TASK DESCRIPTION — The entries are to be given again in full. Every word must match.

Saved entries:
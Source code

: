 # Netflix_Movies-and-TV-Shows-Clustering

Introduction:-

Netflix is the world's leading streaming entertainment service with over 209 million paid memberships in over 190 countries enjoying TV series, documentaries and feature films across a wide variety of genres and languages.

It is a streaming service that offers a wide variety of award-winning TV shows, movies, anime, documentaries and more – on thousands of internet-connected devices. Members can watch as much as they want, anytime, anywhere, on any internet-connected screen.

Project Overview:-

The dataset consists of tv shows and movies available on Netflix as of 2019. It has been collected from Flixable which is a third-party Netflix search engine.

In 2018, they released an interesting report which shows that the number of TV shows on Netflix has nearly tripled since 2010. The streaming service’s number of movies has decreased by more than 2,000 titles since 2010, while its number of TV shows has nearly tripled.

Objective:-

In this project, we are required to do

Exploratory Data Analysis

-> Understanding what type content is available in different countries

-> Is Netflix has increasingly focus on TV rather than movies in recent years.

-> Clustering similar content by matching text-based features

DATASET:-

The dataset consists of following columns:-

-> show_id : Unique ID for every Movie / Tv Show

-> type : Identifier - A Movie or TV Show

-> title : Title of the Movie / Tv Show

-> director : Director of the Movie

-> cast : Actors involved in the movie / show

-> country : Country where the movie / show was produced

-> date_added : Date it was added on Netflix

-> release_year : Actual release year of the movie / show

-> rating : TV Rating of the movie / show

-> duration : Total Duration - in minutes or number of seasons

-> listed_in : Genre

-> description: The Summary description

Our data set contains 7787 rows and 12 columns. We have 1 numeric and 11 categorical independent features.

RESULT OF THIS TASK —
Source code

: # Netflix_Movies-and-TV-Shows-Clustering

Introduction:-

Netflix is the world's leading streaming entertainment service with over 209 million paid memberships in over 190 countries enjoying TV series, documentaries and feature films across a wide variety of genres and languages.

It is a streaming service that offers a wide variety of award-winning TV shows, movies, anime, documentaries and more – on thousands of internet-connected devices. Members can watch as much as they want, anytime, anywhere, on any internet-connected screen.

Project Overview:-

The dataset consists of tv shows and movies available on Netflix as of 2019. It has been collected from Flixable which is a third-party Netflix search engine.

In 2018, they released an interesting report which shows that the number of TV shows on Netflix has nearly tripled since 2010. The streaming service’s number of movies has decreased by more than 2,000 titles since 2010, while its number of TV shows has nearly tripled.

Objective:-

In this project, we are required to do

Exploratory Data Analysis

-> Understanding what type content is available in different countries

-> Is Netflix has increasingly focus on TV rather than movies in recent years.

-> Clustering similar content by matching text-based features

DATASET:-

The dataset consists of following columns:-

-> show_id : Unique ID for every Movie / Tv Show

-> type : Identifier - A Movie or TV Show

-> title : Title of the Movie / Tv Show

-> director : Director of the Movie

-> cast : Actors involved in the movie / show

-> country : Country where the movie / show was produced

-> date_added : Date it was added on Netflix

-> release_year : Actual release year of the movie / show

-> rating : TV Rating of the movie / show

-> duration : Total Duration - in minutes or number of seasons

-> listed_in : Genre

-> description: The Summary description

Our data set contains 7787 rows and 12 columns. We have 1 numeric and 11 categorical independent features.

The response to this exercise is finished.